- Exercise requirements
The full set of entries below, restated word for word and stripped of images, is the expected result.

- Collection entries
»»

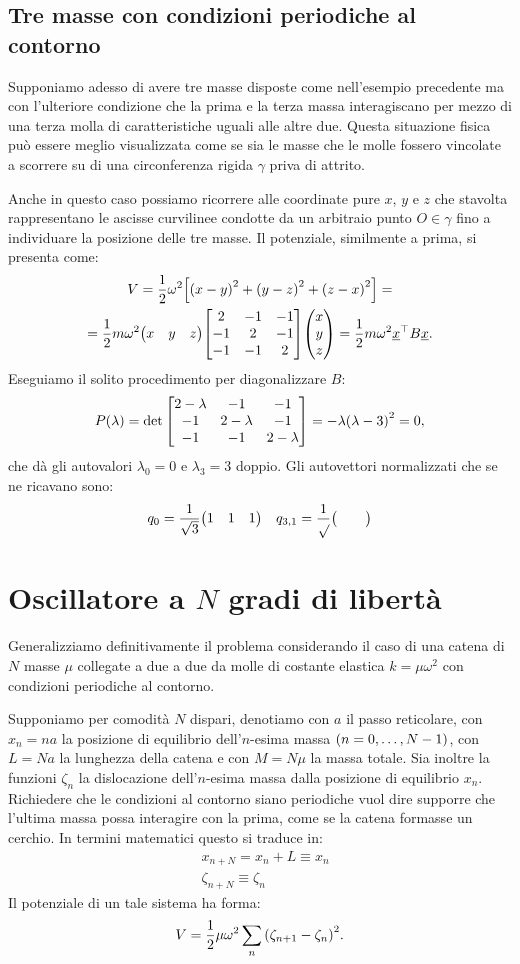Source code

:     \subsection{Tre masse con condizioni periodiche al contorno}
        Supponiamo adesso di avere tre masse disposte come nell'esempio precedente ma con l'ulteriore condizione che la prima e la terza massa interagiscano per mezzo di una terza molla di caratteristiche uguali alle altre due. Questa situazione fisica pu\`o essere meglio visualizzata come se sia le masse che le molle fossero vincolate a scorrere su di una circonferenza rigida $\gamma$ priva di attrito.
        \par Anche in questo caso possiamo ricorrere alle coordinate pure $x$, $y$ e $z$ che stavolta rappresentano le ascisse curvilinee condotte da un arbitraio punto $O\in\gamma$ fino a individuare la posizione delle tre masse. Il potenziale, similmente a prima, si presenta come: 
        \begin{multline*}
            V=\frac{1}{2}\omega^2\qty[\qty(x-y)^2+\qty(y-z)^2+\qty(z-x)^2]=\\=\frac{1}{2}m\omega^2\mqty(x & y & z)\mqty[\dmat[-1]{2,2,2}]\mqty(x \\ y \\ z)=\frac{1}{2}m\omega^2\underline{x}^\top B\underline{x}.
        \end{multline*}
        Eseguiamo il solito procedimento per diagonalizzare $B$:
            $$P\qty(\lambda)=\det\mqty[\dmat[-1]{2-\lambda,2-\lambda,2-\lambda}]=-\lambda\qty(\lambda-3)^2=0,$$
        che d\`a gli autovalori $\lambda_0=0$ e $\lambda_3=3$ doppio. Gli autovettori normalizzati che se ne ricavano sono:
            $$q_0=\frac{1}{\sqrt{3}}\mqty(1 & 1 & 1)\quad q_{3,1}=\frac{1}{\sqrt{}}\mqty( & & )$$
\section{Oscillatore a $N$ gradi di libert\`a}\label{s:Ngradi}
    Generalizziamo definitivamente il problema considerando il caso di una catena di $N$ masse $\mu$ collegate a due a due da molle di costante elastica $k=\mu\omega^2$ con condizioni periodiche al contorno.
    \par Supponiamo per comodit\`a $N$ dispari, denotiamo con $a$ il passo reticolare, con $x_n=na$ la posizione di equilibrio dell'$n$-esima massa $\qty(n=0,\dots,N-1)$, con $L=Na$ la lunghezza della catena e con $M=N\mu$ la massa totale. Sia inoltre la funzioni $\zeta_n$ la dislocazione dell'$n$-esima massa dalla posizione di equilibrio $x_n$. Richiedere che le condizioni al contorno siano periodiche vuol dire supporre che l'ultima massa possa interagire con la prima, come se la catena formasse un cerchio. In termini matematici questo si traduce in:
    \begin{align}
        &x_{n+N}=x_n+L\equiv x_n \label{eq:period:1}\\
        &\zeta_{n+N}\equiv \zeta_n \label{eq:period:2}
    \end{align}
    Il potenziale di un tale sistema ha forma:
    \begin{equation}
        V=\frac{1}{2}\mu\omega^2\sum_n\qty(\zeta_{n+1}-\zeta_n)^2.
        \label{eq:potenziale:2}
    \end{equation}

««

- Exercise answer
Source code

:     \subsection{Tre masse con condizioni periodiche al contorno}
        Supponiamo adesso di avere tre masse disposte come nell'esempio precedente ma con l'ulteriore condizione che la prima e la terza massa interagiscano per mezzo di una terza molla di caratteristiche uguali alle altre due. Questa situazione fisica pu\`o essere meglio visualizzata come se sia le masse che le molle fossero vincolate a scorrere su di una circonferenza rigida $\gamma$ priva di attrito.
        \par Anche in questo caso possiamo ricorrere alle coordinate pure $x$, $y$ e $z$ che stavolta rappresentano le ascisse curvilinee condotte da un arbitraio punto $O\in\gamma$ fino a individuare la posizione delle tre masse. Il potenziale, similmente a prima, si presenta come: 
        \begin{multline*}
            V=\frac{1}{2}\omega^2\qty[\qty(x-y)^2+\qty(y-z)^2+\qty(z-x)^2]=\\=\frac{1}{2}m\omega^2\mqty(x & y & z)\mqty[\dmat[-1]{2,2,2}]\mqty(x \\ y \\ z)=\frac{1}{2}m\omega^2\underline{x}^\top B\underline{x}.
        \end{multline*}
        Eseguiamo il solito procedimento per diagonalizzare $B$:
            $$P\qty(\lambda)=\det\mqty[\dmat[-1]{2-\lambda,2-\lambda,2-\lambda}]=-\lambda\qty(\lambda-3)^2=0,$$
        che d\`a gli autovalori $\lambda_0=0$ e $\lambda_3=3$ doppio. Gli autovettori normalizzati che se ne ricavano sono:
            $$q_0=\frac{1}{\sqrt{3}}\mqty(1 & 1 & 1)\quad q_{3,1}=\frac{1}{\sqrt{}}\mqty( & & )$$
\section{Oscillatore a $N$ gradi di libert\`a}\label{s:Ngradi}
    Generalizziamo definitivamente il problema considerando il caso di una catena di $N$ masse $\mu$ collegate a due a due da molle di costante elastica $k=\mu\omega^2$ con condizioni periodiche al contorno.
    \par Supponiamo per comodit\`a $N$ dispari, denotiamo con $a$ il passo reticolare, con $x_n=na$ la posizione di equilibrio dell'$n$-esima massa $\qty(n=0,\dots,N-1)$, con $L=Na$ la lunghezza della catena e con $M=N\mu$ la massa totale. Sia inoltre la funzioni $\zeta_n$ la dislocazione dell'$n$-esima massa dalla posizione di equilibrio $x_n$. Richiedere che le condizioni al contorno siano periodiche vuol dire supporre che l'ultima massa possa interagire con la prima, come se la catena formasse un cerchio. In termini matematici questo si traduce in:
    \begin{align}
        &x_{n+N}=x_n+L\equiv x_n \label{eq:period:1}\\
        &\zeta_{n+N}\equiv \zeta_n \label{eq:period:2}
    \end{align}
    Il potenziale di un tale sistema ha forma:
    \begin{equation}
        V=\frac{1}{2}\mu\omega^2\sum_n\qty(\zeta_{n+1}-\zeta_n)^2.
        \label{eq:potenziale:2}
    \end{equation}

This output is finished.